Конечно, можно бы попытаться объяснить грубостью некоторые стороны общего состояния. Первоначальное порабощение и холопство можно было бы, во всяком случае, вывести отчасти отсюда. Грубость влечет за собой физическую битву. Однако такое звериное средство посчитаться друг с другом решает дело лишь на одно мгновение. Надолго оказывает влияние лишь следствие битвы, а именно поражение и отсюда – порабощенность. Если только перипетии битвы не возобновляются постоянно, более сильная сторона, конечно, позаботится о том, чтобы другая сторона осталась обессиленной и обезоруженной. Таким образом, часть неудачных форм жизни можно было бы наполовину оправдать или, по крайней мере, приписать общей человеческой грубости. На самом же деле такая схема не может служить решающим моментом; ибо теперешний мир и сам показывает, что такие причины не исчерпывают зла и даже не связаны с наихудшим злом. Основная первобытная природа хищного зверя – вот к чему должно снова и снова возвращаться, если желают, как и в животной области, достаточно хорошо объяснить себе ход вещей. Невинным видам животных была бы оказана большая несправедливость, если бы им или первоначальной грубости их предков приписали вину возникновения хищных зверей. Мы скорее оставим факты необъяснимыми, нежели станем прикрашивать естественный ход вещей в природе и в человеческой области такой шаткой защитой.

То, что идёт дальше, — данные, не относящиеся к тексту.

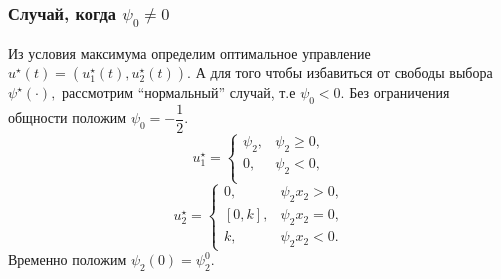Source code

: \documentclass[11pt]{article}
\begin{document}
	\subsubsection{Случай, когда $ \psi_0 \neq 0 $}
	 Из условия максимума определим оптимальное управление $ u^{\star}(t) = (u_1^{\star}(t), u_2^{\star}(t)). $ А для того чтобы избавиться от свободы выбора $ \psi^{\star}(\cdot), $ рассмотрим ``нормальный'' случай, т.е $ \psi_0 < 0. $ Без ограничения общности положим $ \psi_0 = -\dfrac{1}{2}. $
	\begin{equation*}
		u_1^{\star} = 
		\begin{cases}
			\psi_2, & \psi_2 \geqslant 0, \\
			0, & \psi_2 < 0, \\   		
		\end{cases}
   	\end{equation*}
   	\begin{equation*}
   		u_2^{\star} = 
		\begin{cases}
			0, & \psi_2 x_2 > 0, \\
			[0, k], & \psi_2 x_2 = 0, \\ 
			k, & \psi_2 x_2 < 0.
   		\end{cases}
	\end{equation*}
	Временно положим $ \psi_2(0) = \psi_2^0. $
\end{document}
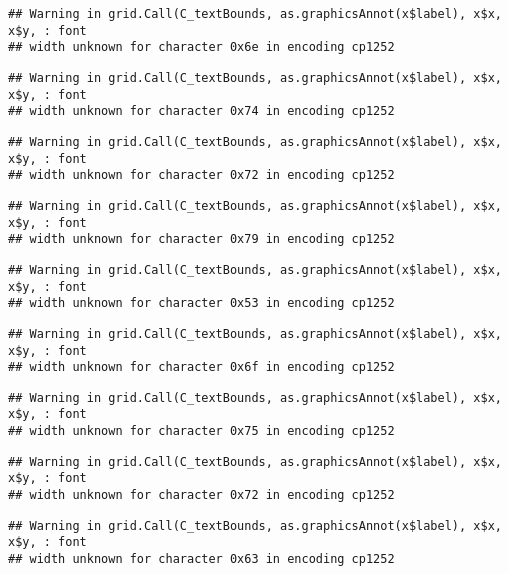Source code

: \documentclass[
]{article}
\begin{document}
\begin{verbatim}
## Warning in grid.Call(C_textBounds, as.graphicsAnnot(x$label), x$x, x$y, : font
## width unknown for character 0x6e in encoding cp1252
\end{verbatim}

\begin{verbatim}
## Warning in grid.Call(C_textBounds, as.graphicsAnnot(x$label), x$x, x$y, : font
## width unknown for character 0x74 in encoding cp1252
\end{verbatim}

\begin{verbatim}
## Warning in grid.Call(C_textBounds, as.graphicsAnnot(x$label), x$x, x$y, : font
## width unknown for character 0x72 in encoding cp1252
\end{verbatim}

\begin{verbatim}
## Warning in grid.Call(C_textBounds, as.graphicsAnnot(x$label), x$x, x$y, : font
## width unknown for character 0x79 in encoding cp1252
\end{verbatim}

\begin{verbatim}
## Warning in grid.Call(C_textBounds, as.graphicsAnnot(x$label), x$x, x$y, : font
## width unknown for character 0x53 in encoding cp1252
\end{verbatim}

\begin{verbatim}
## Warning in grid.Call(C_textBounds, as.graphicsAnnot(x$label), x$x, x$y, : font
## width unknown for character 0x6f in encoding cp1252
\end{verbatim}

\begin{verbatim}
## Warning in grid.Call(C_textBounds, as.graphicsAnnot(x$label), x$x, x$y, : font
## width unknown for character 0x75 in encoding cp1252
\end{verbatim}

\begin{verbatim}
## Warning in grid.Call(C_textBounds, as.graphicsAnnot(x$label), x$x, x$y, : font
## width unknown for character 0x72 in encoding cp1252
\end{verbatim}

\begin{verbatim}
## Warning in grid.Call(C_textBounds, as.graphicsAnnot(x$label), x$x, x$y, : font
## width unknown for character 0x63 in encoding cp1252
\end{verbatim}
\end{document}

Если бы кто-нибудь пожелал видеть некоторый недостаток и некоторый грех в организации существ, односторонне называемых ручными, то такой грех, самое большое, следовало бы видеть в их сравнительной безоружности. Зачем должны были появиться существа, – мог бы кто-нибудь спросить, – которые по самой своей конституции не в состоянии достаточно хорошо защитить себя! Можно было бы подумать, что в самом образовании видов и особей содержалась ошибка, состоявшая в том, что равенство вооружения было как бы плохо рассчитано, а потому ограбление стало неизбежным, коль скоро грабители оказались налицо. То, что можно было бы в царстве животных назвать милитаризмом, основывается, как и у людей, на указанных различиях. Будут ли служить оружием особенные образования вроде когтей и зубов или высокой культурой созданные средства для растерзания, это не меняет сущности понятия, и потому слово «оружие» может остаться общим словом.

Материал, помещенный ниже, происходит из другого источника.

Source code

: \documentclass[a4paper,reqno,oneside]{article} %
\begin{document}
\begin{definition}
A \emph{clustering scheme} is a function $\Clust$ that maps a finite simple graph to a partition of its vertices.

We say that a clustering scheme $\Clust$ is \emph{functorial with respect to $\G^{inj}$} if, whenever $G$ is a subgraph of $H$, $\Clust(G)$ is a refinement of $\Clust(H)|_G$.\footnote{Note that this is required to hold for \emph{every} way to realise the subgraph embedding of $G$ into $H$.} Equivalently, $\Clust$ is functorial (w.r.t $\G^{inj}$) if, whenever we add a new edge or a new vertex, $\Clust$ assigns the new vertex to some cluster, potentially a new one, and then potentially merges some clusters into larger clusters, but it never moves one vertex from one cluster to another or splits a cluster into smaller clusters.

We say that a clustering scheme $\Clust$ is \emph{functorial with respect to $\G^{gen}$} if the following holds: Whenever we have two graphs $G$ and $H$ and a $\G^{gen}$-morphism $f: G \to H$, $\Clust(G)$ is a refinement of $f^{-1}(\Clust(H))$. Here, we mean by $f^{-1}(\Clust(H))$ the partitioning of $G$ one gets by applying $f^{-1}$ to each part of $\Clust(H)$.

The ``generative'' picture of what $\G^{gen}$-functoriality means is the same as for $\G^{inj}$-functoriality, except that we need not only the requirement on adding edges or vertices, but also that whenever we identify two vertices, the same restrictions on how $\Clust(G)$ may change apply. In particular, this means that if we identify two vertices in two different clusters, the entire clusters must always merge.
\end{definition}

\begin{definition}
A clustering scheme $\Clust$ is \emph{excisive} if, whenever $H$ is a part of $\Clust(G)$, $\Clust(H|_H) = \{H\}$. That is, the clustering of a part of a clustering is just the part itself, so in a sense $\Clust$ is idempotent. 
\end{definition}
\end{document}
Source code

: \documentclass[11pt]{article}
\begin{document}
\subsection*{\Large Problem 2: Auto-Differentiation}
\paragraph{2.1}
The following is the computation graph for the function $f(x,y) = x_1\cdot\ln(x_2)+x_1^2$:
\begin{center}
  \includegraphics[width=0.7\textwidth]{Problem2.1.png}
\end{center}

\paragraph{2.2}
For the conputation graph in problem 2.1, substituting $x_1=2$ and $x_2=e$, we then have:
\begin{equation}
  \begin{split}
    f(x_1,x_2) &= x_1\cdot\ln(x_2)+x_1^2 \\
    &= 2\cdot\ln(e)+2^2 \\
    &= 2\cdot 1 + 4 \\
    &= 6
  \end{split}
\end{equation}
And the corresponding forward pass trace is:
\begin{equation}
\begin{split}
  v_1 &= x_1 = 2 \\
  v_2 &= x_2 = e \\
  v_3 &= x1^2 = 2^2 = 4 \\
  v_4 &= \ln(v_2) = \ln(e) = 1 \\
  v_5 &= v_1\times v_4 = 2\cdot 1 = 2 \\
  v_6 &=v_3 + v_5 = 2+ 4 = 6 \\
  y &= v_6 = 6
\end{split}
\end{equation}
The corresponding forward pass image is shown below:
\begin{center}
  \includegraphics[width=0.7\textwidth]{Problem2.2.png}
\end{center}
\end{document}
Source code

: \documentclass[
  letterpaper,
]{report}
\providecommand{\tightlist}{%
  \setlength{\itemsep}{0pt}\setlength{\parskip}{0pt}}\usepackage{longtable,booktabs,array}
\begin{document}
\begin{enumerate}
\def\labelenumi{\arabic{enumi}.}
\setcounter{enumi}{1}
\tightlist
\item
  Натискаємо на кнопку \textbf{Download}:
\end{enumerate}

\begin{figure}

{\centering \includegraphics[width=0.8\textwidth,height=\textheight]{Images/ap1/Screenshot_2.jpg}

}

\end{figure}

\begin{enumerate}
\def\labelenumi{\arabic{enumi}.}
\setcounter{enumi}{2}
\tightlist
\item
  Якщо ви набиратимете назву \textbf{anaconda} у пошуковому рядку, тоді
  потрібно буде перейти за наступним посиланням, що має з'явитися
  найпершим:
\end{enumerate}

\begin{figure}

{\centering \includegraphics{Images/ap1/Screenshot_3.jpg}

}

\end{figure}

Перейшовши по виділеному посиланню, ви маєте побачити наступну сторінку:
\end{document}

На самом деле существует тот сомнительный пункт, что лучшие и сдержанные люди часто уж слишком уподобляются животным, одаренным задатками к приручению. Однако должно надеяться, что такая вредная сторона вещей именно в человеческой области способна измениться в полную свою противоположность. Мозг и рука даже у телесно более слабых лиц могут научиться владеть хотя бы ручным оружием. Это именно ручное вооружение и положило, ведь начало прогрессирующей культуре, все более и более влиятельной, удобной и доступной в смысле дешевизны. Таким же образом и женщина, например, может искусственно уравнять свое, вначале неизбежно более слабое, естественное вооружение силой оружия; женщина не должна долее оставаться обделенной из-за сравнительной своей слабости, которая еще усилена была влиянием культуры. То, что сказано о женщине, имеет еще большую силу для элементов, которые по своей профессии и по своим привычкам стоят вдалеке от профессионального военного ремесла. И здесь неравенство должно, в конце концов, прийти к уравнению.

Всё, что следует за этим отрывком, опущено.